*Exercise goal*. Search the material for "าใจม" and show all lines that contain it.
- - -
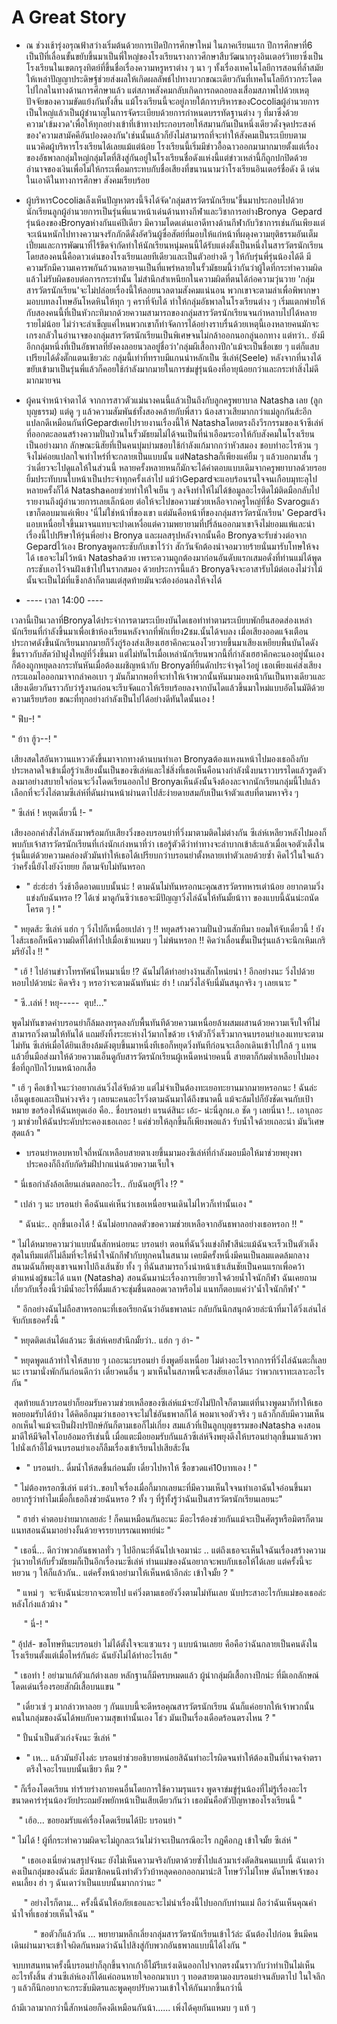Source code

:# A Great Story

- ณ ช่วงเช้ารุ่งอรุณฟ้าสว่างเริ่มต้นด้วยการเปิดปีการศึกษาใหม่ ในภาคเรียนแรก ปีการศึกษาที่6 เป็นปีที่เลื่อนขั้นขยับขึ้นมาเป็นพี่ใหญ่ของโรงเรียนรางกาวศึกษาสืบวัฒนากรุงอินเตอร์วิทยาซึ่งเป็นโรงเรียนในเขตกรุงทิตย์ที่ขึ้นชื่อเรื่องความหรูหราต่าง ๆ นา ๆ ทั้งเรื่องเทคโนโลยีการสอนที่ล้ำสมัยให้เหล่าปัญญาประดิษฐ์ช่วยส่งผลให้เกิดผลลัพธ์ไปทางบวกขณะเดียวกันที่เทคโนโลยีก้าวกระโดดไปไกลในทางด้านการศึกษาแล้ว แต่สภาพสังคมกลับเกิดการถดถอยลงเสื่อมสภาพไปด้วยเหตุปัจจัยของความขัดแย้งกันทั้งสิ้น แม้โรงเรียนนี้จะอยู่ภายใต้การบริหารของCocoliaผู้อำนวยการเป็นใหญ่แล้วเป็นผู้ชำนาญในการจัดระเบียบด้วยการกำหนดบรรทัดฐานต่าง ๆ ที่มาซึ่งด้วยความ'เข้มงวด'เพื่อให้ทุกอย่างเข้าที่เข้าทางประกอบรอยให้สมานกันเป็นหนึ่งเดียวดั่งจุดประสงค์ของ'ความสามัคคีอันปองดองกัน'เช่นนั้นแล้วก็ยังไม่สามารถที่จะทำให้สังคมเป็นระเบียบตามแนวคิดผู้บริหารโรงเรียนได้เลยแม้แต่น้อย โรงเรียนนี้เริ่มมีข่าวอื้อฉาวออกมามากมายตั้งแต่เรื่องของอัธพาลกลุ่มใหญ่กลุ่มโตที่สิงสู่กันอยู่ในโรงเรียนชื่อดังแห่งนี้แต่ข่าวเหล่านี้ก็ถูกปกปิดด้วยอำนาจของเงินเพื่อไม่ให้กระเพื่อมกระทบกับชื่อเสียงที่ขนานนามว่าโรงเรียนอินเตอร์ชื่อดัง ดี เด่นในเอาดีในทางการศึกษา สังคมเรียบร้อย

- ผู้บริหารCocoliaเล็งเห็นปัญหาตรงนี้จึงได้จัด'กลุ่มสารวัตรนักเรียน'ขึ้นมาประกอบไปด้วย นักเรียนลูกผู้อำนวยการเป็นรุ่นพี่แนวหน้าเด่นด้านทางกีฬาและวิชาการอย่างBronya  Gepard รุ่นน้องของBronyaห่างกันแค่ปีเดียว มีความโดดเด่นเอาดีทางด้านกีฬากับวิชาการเช่นกันเพียงแต่จะเน้นหนักไปทางความจงรักภักดีดั่งอัศวินผู้ซื่อสัตย์ที่มอบให้แก่หน้าที่ผดุงความยุติธรรมอันเต็มเปี่ยมและการพัฒนาที่ไร้ขีดจำกัดทำให้นักเรียนหนุ่มคนนี้ได้รับแต่งตั้งเป็นหนึ่งในสารวัตรนักเรียน โดยสองคนนี้คือดาวเด่นของโรงเรียนเลยทีเดียวและเป็นตัวอย่างดี ๆ ให้กับรุ่นพี่รุ่นน้องได้ดี มีความรักมีความเคารพกันถ้วนหลายจนเป็นที่แพร่หลายในรั้วมัธยมนี้ว่ากันว่าผู้ใดที่กระทำความผิดแล้วไม่รับผิดชอบต่อการกระทำนั้น ไม่สำนึกสำเหนียกในความผิดที่ตนได้ก่อความวุ่นวาย 'กลุ่มสารวัตรนักเรียน'จะไม่ปล่อยเรื่องนี้ให้ลอยนวลตามสังคมแน่นอน พวกเขาจะตามล่าเพื่อพิพากษามอบบทลงโทษอันโหดหินให้ทุก ๆ คราที่จับได้ ทำให้กลุ่มอัธพาลในโรงเรียนต่าง ๆ เริ่มแตกพ่ายให้กับสองคนนี้ที่เป็นหัวกะทิมากด้วยความสามารถของกลุ่มสารวัตรนักเรียนจนกำหลาบไปได้หลายรายไม่น้อย ไม่ว่าจะลำเข็ญแค่ไหนพวกเขาก็ทำจัดการได้อย่างราบรื่นด้วยเหตุนี้เองหลายคนมักจะเกรงกลัวในอำนาจของกลุ่มสารวัตรนักเรียนเป็นพิเศษจนไม่กล้าออกนอกลู่นอกทาง แต่ทว่า.. ยังมีอีกกลุ่มหนึ่งที่เป็นอัธพาลที่ยังคงลอยนวลอยู่ชื่อว่า'กลุ่มผีเสื้อกางปีก'แม้จะเป็นชื่อเชย ๆ แต่ก็แสบเปรียบได้ดั่งตั๊กแตนเชียวล่ะ กลุ่มนี้เท่าที่ทราบมีแกนนำหลักเป็น ซีเล่ห์(Seele) หลังจากที่นางได้ขยับเข้ามาเป็นรุ่นพี่แล้วก็คอยใช้กำลังมากมายในการข่มขู่รุ่นน้องที่อายุน้อยกว่าและกระทำสิ่งไม่ดีมากมายจน


- ผู้คนจำหน้าจำตาได้ จากการสาวตัวแม่นางคนนี้แล้วเป็นถึงกับลูกครูพยาบาล Natasha เลย (ลูกบุญธรรม) แต่ดู ๆ แล้วความสัมพันธ์ทั้งสองคล้ายกับพี่สาว น้องสาวเสียมากกว่าแม่ลูกกันส้ะอีก แปลกดีเหมือนกันที่Gepardเคยไปรายงานเรื่องนี้ให้ Natashaโดยตรงถึงวีรกรรมของเจ้าซีเล่ห์ที่ออกตะลอนสร้างความปั่นป่วนในรั้วมัธยมไม่ได้จนเป็นที่น่าเอือมระอาให้กับสังคมในโรงเรียนเป็นอย่างมาก ลักษณะนิสัยที่เป็นคนบุ่มบ่ามชอบใช้กำลังแก้มากกว่าหัวสมอง ชอบทำอะไรห้วน ๆ จึงไม่ค่อยแปลกใจเท่าไหร่ที่จะกลายเป็นแบบนั้น แต่Natashaก็เพียงแค่ยิ้ม ๆ แล้วบอกมาสั้น ๆ ว่าเดี๋ยวจะไปดูแลให้ในส่วนนี้ หลายครั้งหลายหนก็มักจะได้คำตอบแบบเดิมจากครูพยาบาลด้วยรอยยิ้มประทับบนใบหน้าเป็นประจำทุกครั้งเล่าไป แม้ว่าGepardจะแอบร้อนรนใจจนเกือบมุทะลุไปหลายครั้งก็ได้ Natashaคอยช่วยทำให้ใจเย็น ๆ ลงจึงทำให้ไม่ได้ข้อมูลอะไรติดไม้ติดมือกลับไปรายงานถึงผู้อำนวยการเลยเล็กน้อย ต่อให้จะไปขอความช่วยเหลือจากครูใหญ่ที่ชื่อ Svarogแล้วเขาก็ตอบมาแค่เพียง 'นี่ไม่ใช่หน้าที่ของเขา แต่มันคือหน้าที่ของกลุ่มสารวัตรนักเรียน' Gepardจึงแอบเหนื่อยใจขึ้นมาจนแทบจะปาดเหงื่อแต่ความพยายามที่ปรี่ล้นออกมาเขาจึงไม่ยอมแพ้และนำเรื่องนี้ไปปรึษาให้รุ่นพี่อย่าง Bronya และผลสรุปหลังจากนั้นคือ Bronyaจะรับช่วงต่อจาก Gepardไว้เอง Bronyaพูดกระชับกับเขาไว้ว่า สักวันจักต้องนำจอมวายร้ายนั่นมารับโทษให้จงได้ เธอจะไม่ไว้หน้า Natashaด้วย เพราะความถูกต้องมาก่อนอันดับแรกเสมอดั่งที่ท่านแม่ได้พูดกระชับเอาไว้จนฝังเข้าไปในรากสมอง ด้วยประการนี้แล้ว Bronyaจึงจะอาสารับไม้ต่อเองไม่ว่าไม้นั้นจะเป็นไม้ที่แข็งกล้าก็ตามแต่สุดท้ายมันจะต้องอ่อนลงให้จงได้
- ---- เวลา 14:00 ----

เวลานี้เป็นเวลาที่Bronyaได้ประจำการตามระเบียงบันไดเธอทำท่าตามระเบียบพักยืนสอดส่องเหล่านักเรียนที่กำลังขึ้นมาเพื่อเข้าห้องเรียนหลังจากที่พักเที่ยง2ชม.นั้นได้จบลง เมื่อเสียงออดแจ้งเตือนประกาศดังขึ้นนักเรียนมากมายก็วิ่งกู่ร้องส่งเสียงเฮฮาคึกคะนองโวยวายขึ้นมาเสียงเหยียบพื้นบันไดดังขึ้นราวกับสัตว์ป่าฝูงใหญ่ที่วิ่งขึ้นมา แต่ไม่ทันไรเมื่อเหล่านักเรียนพวกนี้ที่กำลังเฮฮาคึกคะนองอยู่นั้นเองก็ต้องถูกหยุดลงกระทันหันเมื่อต้องเผชิญหน้ากับ Bronyaที่ยืนดักประจำจุดไว้อยู่ เธอเพียงแค่ส่งเสียงกระแอมไอออกมาจากลำคอเบา ๆ มันก็มากพอที่จะทำให้เจ้าพวกนั้นหันมามองหน้ากันเป็นทางเดียวและเสียงเดียวกันราวกับว่ารู้งานก่อนจะรีบจัดแถวให้เรียบร้อยลงจากบันไดแล้วขึ้นมาใหม่แบบอัตโนมัติด้วยความเรียบร้อย ขณะที่ทุกอย่างกำลังเป็นไปได้อย่างดีทันใดนั้นเอง !

" ฟึบ-! "

" ย้าา ฮู้ว--! "

เสียงสดใสอันหวานแหววดังขึ้นมาจากทางด้านบนทำเอา Bronyaต้องแหงนหน้าไปมองเธอถึงกับประหลาดใจเข้าเมื่อรู้ว่าเสียงนั้นเป็นของซีเล่ห์และใช่สิ่งที่เธอเห็นคือนางกำลังนั่งบนราวบรรไดแล้วรูดตัวลงมาอย่างสบายใจก่อนจะวิ่งโดดเรียนออกไป Bronyaเห็นดังนั้นจึงต้องละจากนักเรียนกลุ่มนี้ไปแล้วเลือกที่จะวิ่งไล่ตามซีเล่ห์ที่ดันผ่านหน้าผ่านตาไปส้ะง่ายดายสมกับเป็นเจ้าตัวแสบที่ตามหาจริง ๆ 

" ซีเล่ห์ ! หยุดเดี๋ยวนี้ !- "

เสียงออกคำสั่งไล่หลังมาพร้อมกับเสียงวิ่งของบรอนย่าที่วิ่งมาตามติดไม่ต่างกัน ซีเล่ห์เหลียวหลังไปมองก็พบกับเจ้าสารวัตรนักเรียนที่เก่งนักเก่งหนาที่ว่า เธอรู้ตัวดีว่าท่าทางจะลำบากเข้าส้ะแล้วเมื่อเจอตัวเต็งในรุ่นนี้แต่ด้วยความคล่องตัวมันทำให้เธอได้เปรียบกว่าบรอนย่าตั้งหลายเท่าตัวเลยด้วยซ้ำ คิดไว้ในใจแล้วว่าครั้งนี้ยังไงยังง๊ายยย ก็ตามจับไม่ทันหรอก

- " ฮ่ะฮ่ะฮ่า วิ่งช้าอืดอาดแบบนั้นน่ะ ! ตามฉันไม่ทันหรอกนะคุณสารวัตรทหารเต่าน้อย อยากตามวิ่งแข่งกับฉันหรอ !? ได้เซ่ มาดูกันซิว่าเธอจะมีปัญญาวิ่งไล่ฉันให้ทันมั้ยน้าาา ของแบบนี้ฉันน่ะถนัดโครต ๆ ! "

 " หยุดส้ะ ซีเล่ห์ แฮ่ก ๆ วิ่งไปก็เหนื่อยเปล่า ๆ !! หยุดสร้างความปั่นป่วนสักทีมา ยอมให้จับเดี๋ยวนี้ ! ยังไงส้ะเธอก็หนีความผิดที่ได้ทำไปเมื่อเช้าแหมบ ๆ ไม่พ้นหรอก !! คิดว่าเลื่อนขั้นเป็นรุ่นแล้วจะนึกเหิมเกริมรึยังไง !! "

 " เฮ้ ! ไปอ่านข่าวโทรทัศน์ไหนมาเนี่ย !? ฉันไม่ได้ทำอย่างง้านสักโหน่ยน่า ! อีกอย่างนะ วิ่งไปด้วยหอบไปด้วยน่ะ คิดจริง ๆ หรอว่าจะตามฉันทันน่ะ ฮ่า ! เกมวิ่งไล่จับนี่มันสนุกจริง ๆ เลยเนาะ "

 " ซี..เล่ห์ ! หยุ-----  ตุบ!..."

พูดไม่ทันขาดคำบรอนย่าก็ล้มลงทรุดลงกับพื้นทันทีด้วยความเหนื่อยล้าผสมผสานด้วยความเจ็บใจที่ไม่สามารถวิ่งตามให้ทันได้ แถมยังทิ้งระยะห่างไว้มากโขด้วย เจ้าตัวก็วิ่งเร็วมากจนบรอนย่าเองแทบจะตามไม่ทัน ซีเล่ห์เมื่อได้ยินเสียงล้มดังตุบขึ้นมาหนึ่งทีเธอก็หยุดวิ่งทันทีก่อนจะเลือกเดินเข้าไปใกล้ ๆ แทนแล้วยื่นมือส่งมาให้ด้วยความเอ็นดูกับสารวัตรนักเรียนผู้เหน็ดหน่ายคนนี้ สายตาก็ก้มต่ำเหลือบไปมองชื่อที่ถูกปักไว้บนหน้าอกเสื้อ

" เฮ้ ๆ คือเข้าใจนะว่าอยากเล่นวิ่งไล่จับด้วย แต่ไม่จำเป็นต้องทะเยอทะยานมากมายหรอกนะ ! ฉันล่ะเอ็นดูเธอและเป็นห่วงจริง ๆ เลยนะคนอะไรวิ่งตามฉันมาได้ถึงขนาดนี้ แม้จะล้มไปก็ยังชัดเจนกับเป้าหมาย ขอร้องให้ฉันหยุดเอ่อ คือ.. ชื่อบรอนย่า แรนด์สินะ เอ้ะ- น่ะนี่ลูกผ.อ ชัด ๆ เลยนี่นา !.. เอาเุถอะ ๆ มาช่วยให้ฉันประคับประคองเธอเถอะ ! แค่ช่วยให้ลุกขึ้นก็เพียงพอแล้ว รับน้ำใจด้วยเถอะน่า มันวิเศษสุดแล้ว "

- บรอนย่าหอบหายใจถี่หนักเหลือบสายตาเงยขึ้นมามองซีเล่ห์ที่กำลังมอบมือให้มาช่วยพยุงพาประคองก็ถึงกับกัดริมฝีปากแน่นด้วยความเจ็บใจ

 " นี่เธอกำลังล้อเลียนเล่นตลกอะไร.. กับฉันอยู่รึไง !? "

 " เปล่า ๆ นะ บรอนย่า คือฉันแค่เห็นว่าเธอเหนื่อยจนเดินไม่ไหวก็เท่านั้นเอง "

   " ฉันน่ะ.. ลุกขึ้นเองได้ ! ฉันไม่อยากลดตัวขอความช่วยเหลือจากอันธพาลอย่างเธอหรอก !! "

" ไม่ได้หมายความว่าแบบนั้นสักหน่อยนะ บรอนย่า ตอนที่ฉันวิ่งแข่งกีฬาสีน่ะแม้ฉันจะเร็วเป็นตัวเต็งสุดในทีมแต่ก็ไม่ลืมที่จะให้น้ำใจนักกีฬากับทุกคนในสนาม เคยมีครั้งหนึ่งมีคนเป็นลมแดดล้มกลางสนามฉันก็พยุงเขาจนพาไปถึงเส้นชัย ทั้ง ๆ ที่ฉันสามารถวิ่งนำหน้าเข้าเส้นชัยเป็นคนแรกเพื่อคว้าตำแหน่งผู้ชนะได้ แนท (Natasha) สอนฉันมาน่ะเรื่องการเยียวยาใจด้วยน้ำใจนักกีฬา ฉันเคยถามเกี่ยวกับเรื่องนี้ว่ามีน้ำอะไรที่ดื่มแล้วจะชุ่มชื่นตลอดเวลาหรือไม่ แนทก็ตอบแค่ว่า'น้ำใจนักกีฬา' "

  " อีกอย่างฉันไม่ถือสาหรอกนะที่เธอเรียกฉันว่าอันธพาลน่ะ กลับกันนึกสนุกด้วยล่ะน้าที่มาได้วิ่งเล่นไล่จับกับเธอครั้งนี้ "

 " หยุดติดเล่นได้แล้วนะ ซีเล่ห์เคยสำนึกมั้ยว่า.. แฮ่ก ๆ อ่า- "

 " หยุดพูดแล้วทำใจให้สบาย ๆ เถอะนะบรอนย่า ยิ่งพูดยิ่งเหนื่อย ไม่ต่างอะไรจากการที่วิ่งไล่ฉันตะกี้เลยนะ เรามานั่งพักกันก่อนดีกว่า เดี๋ยวคนอื่น ๆ มาเห็นในสภาพนี้จะสงสัยเอาได้นะ ว่าพวกเราทะเลาะอะไรกัน "

 สุดท้ายแล้วบรอนย่าก็ยอมรับความช่วยเหลือของซีเล่ห์แม้จะยังไม่ปักใจก็ตามแต่ที่นางพูดมาก็ทำให้เธอพอยอมรับได้บ้าง ได้คิดอีกมุมว่าเธออาจจะไม่ใช่อันธพาลก็ได้ พอมาเจอตัวจริง ๆ แล้วก็กลับมีความเห็นอกเห็นใจแม้จะเป็นฝั่งปรปักษ์กันก็ตามเธอก็ไม่เกี่ยง สมแล้วที่เป็นลูกบุญธรรมของNatasha คงสอนมาดีให้มีจิตใจโอบอ้อมอารีเช่นนี้ เมื่อแตะมือยอมรับกันแล้วซีเล่ห์จึงพยุงดึงให้บรอนย่าลุกขึ้นมาแล้วพาไปนั่งเก้าอี้ไม้จนบรอนย่าเองก็ลืมเรื่องเข้าเรียนไปเสียส้ะงั้น

 - " บรอนย่า.. ดื่มน้ำให้สดชื่นก่อนมั้ย เดี๋ยวไปหาให้ ซื้อขวดแค่10บาทเอง ! "

 " ไม่ต้องหรอกซีเล่ห์ แต่ว่า..ขอบใจเรื่องเมื่อกี้มากเลยนะที่มีความเห็นใจจนทำเอาฉันใจอ่อนขึ้นมา อยากรู้ว่าทำไมเมื่อกี้เธอถึงช่วยฉันหรอ ? ทั้ง ๆ ที่รู้ทั้งรู้ว่าฉันเป็นสารวัตรนักเรียนเลยนะ"

  " ฮาฮ่า คำตอบง่ายมากเลยล่ะ ! ก็คนเหมือนกันอะนะ มีอะไรต้องช่วยกันแม้จะเป็นศัตรูหรือมิตรก็ตาม แนทสอนฉันมาอย่างงั้นด้วยจรรยาบรรณแพทย์น่ะ "

 " เธอนี่... ดีกว่าพวกอันธพาลทั่ว ๆ ไปอีกนะที่ฉันไปเจอมาน่ะ .. แต่ถึงเธอจะเห็นใจฉันเรื่องสร้างความวุ่นวายให้กับรั้วมัธยมก็เป็นอีกเรื่องนะซีเล่ห์ ท่านแม่ของฉันอยากจะพบกับเธอให้ได้เลย แต่ครั้งนี้จะหยวน ๆ ให้ก็แล้วกัน.. แต่ครั้งหน้าอย่ามาให้เห็นหน้าอีกล่ะ เข้าใจมั้ย ? "

  " แหม่ ๆ  จะจับฉันน่ะยากจะตายไป แค่วิ่งตามเธอยังวิ่งตามไม่ทันเลย นับประสาอะไรกับแม่ของเธอล่ะ หลังโก่งแล้วม้าง "

     " นี่-! "

" อุ้ปส์- ขอโทษทีนะบรอนย่า ไม่ได้ตั้งใจจะแซวแรง ๆ แบบน้านเลยย คือคือว่าฉันกลายเป็นคนดังในโรงเรียนตั้งแต่เมื่อไหร่กันอ่ะ ฉันยังไม่ได้ทำอะไรเล้ย "

 " เธอทำ ! อย่ามาแก้ตัวแก้ต่างเลย หลักฐานก็มีครบหมดแล้ว ผู้นำกลุ่มผีเสื้อกางปีกน่ะ ที่มีเอกลักษณ์โดดเด่นเรื่องรอยสักผีเสื้อบนแขน "

  " เดี๋ยวเซ่ ๆ มากล่าวหาลอย ๆ กันแบบนี้จะดีหรอคุณสารวัตรนักเรียน ฉันก็แค่อยากให้เจ้าพวกนั้นคนในกลุ่มของฉันได้พบกับความสุขเท่านั้นเอง โธ่ว มันเป็นเรื่องเดือดร้อนตรงไหน ? "

  " ปั้นน้ำเป็นตัวเก่งจังนะ ซีเล่ห์ "

  - " เห... แล้วมันยังไงล่ะ บรอนย่าช่วยอธิบายหน่อยสิฉันทำอะไรผิดจนทำให้ต้องเป็นที่น่าจดจำตราตรึงใจอะไรแบบนั้นเชียว หืม ? "

 " ก็เรื่องโดดเรียน ทำร้ายร่างกายคนอื่นโดยการใช้ความรุนแรง พูดจาข่มขู่รุ่นน้องที่ไม่รู้เรื่องอะไร ขนาดคาร่ารุ่นน้องวัยประถมยังพยักหน้าเป็นเสียเดียวกันว่า เธอมันคือตัวปัญหาของโรงเรียนนี้ "

   " เฮ้อ... ขอยอมรับแค่เรื่องโดดเรียนได้ป้ะ บรอนย่า "

" ไม่ได้ ! ผู้ที่กระทำความผิดจะไม่ถูกละเว้นไม่ว่าจะเป็นกรณีอะไร กฎคือกฎ เข้าใจมั้ย ซีเล่ห์ "

    " เธอเองเนี่ยด่วนสรุปจังนะ ยังไม่เห็นความจริงกับตาด้วยซ้ำไปแล้วมาเร่งตัดสินคนแบบนี้ ฉันเดาว่าคงเป็นกลุ่มของฉันล่ะ มีสมาชิกคนนึงทำตัววัวบ้าหลุดคอกออกมาน่ะสิ โทษวัวไม่โทษ ดันโทษเจ้าของคนเลี้ยง ฮ่า ๆ ฉันเดาว่าเป็นแบบนั้นมากกว่านะ "

     " อย่างไรก็ตาม... ครั้งนี้ฉันให้อภัยเธอและจะไม่นำเรื่องนี้ไปบอกกับท่านแม่ ถือว่าฉันเห็นคุณค่าน้ำใจที่เธอช่วยเห็นใจฉัน "

         " ขอตัวก็แล้วกัน ... พยายามหลีกเลี่ยงกลุ่มสารวัตรนักเรียนเข้าไว้ล่ะ ฉันต้องไปก่อน ขืนมีคนเดินผ่านมาจะเข้าใจผิดกันหมดว่าฉันไปสิงสู่กับพวกอันธพาลแบบนี้ได้ไงกัน "

จบบทสนทนาครั้งนี้บรอนย่าก็ลุกขึ้นจากเก้าอี้ไม้รีบเร่งเดินออกไปจากตรงนั้นราวกับว่าทำเป็นไม่เห็นอะไรทั้งสิ้น ส่วนซีเล่ห์เองก็ได้แค่ถอนหายใจออกมาเบา ๆ ทอดสายตามองบรอนย่าจนลับตาไป ในใจลึก ๆ แล้วก็นึกอยากจะกระชับมิตรและพูดคุยปรับความเข้าใจให้กันมากขึ้นกว่านี้ 

ถ้ามีเวลามากกว่านี้สักหน่อยก็คงดีเหมือนกันน้า...... เพิ่งได้คุยกันแหมบ ๆ แท้ ๆ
- - -
*Answer to this problem*.
 " เธอนี่... ดีกว่าพวกอันธพาลทั่ว ๆ ไปอีกนะที่ฉันไปเจอมาน่ะ .. แต่ถึงเธอจะเห็นใจฉันเรื่องสร้างความวุ่นวายให้กับรั้วมัธยมก็เป็นอีกเรื่องนะซีเล่ห์ ท่านแม่ของฉันอยากจะพบกับเธอให้ได้เลย แต่ครั้งนี้จะหยวน ๆ ให้ก็แล้วกัน.. แต่ครั้งหน้าอย่ามาให้เห็นหน้าอีกล่ะ เข้าใจมั้ย ? "
" ไม่ได้ ! ผู้ที่กระทำความผิดจะไม่ถูกละเว้นไม่ว่าจะเป็นกรณีอะไร กฎคือกฎ เข้าใจมั้ย ซีเล่ห์ "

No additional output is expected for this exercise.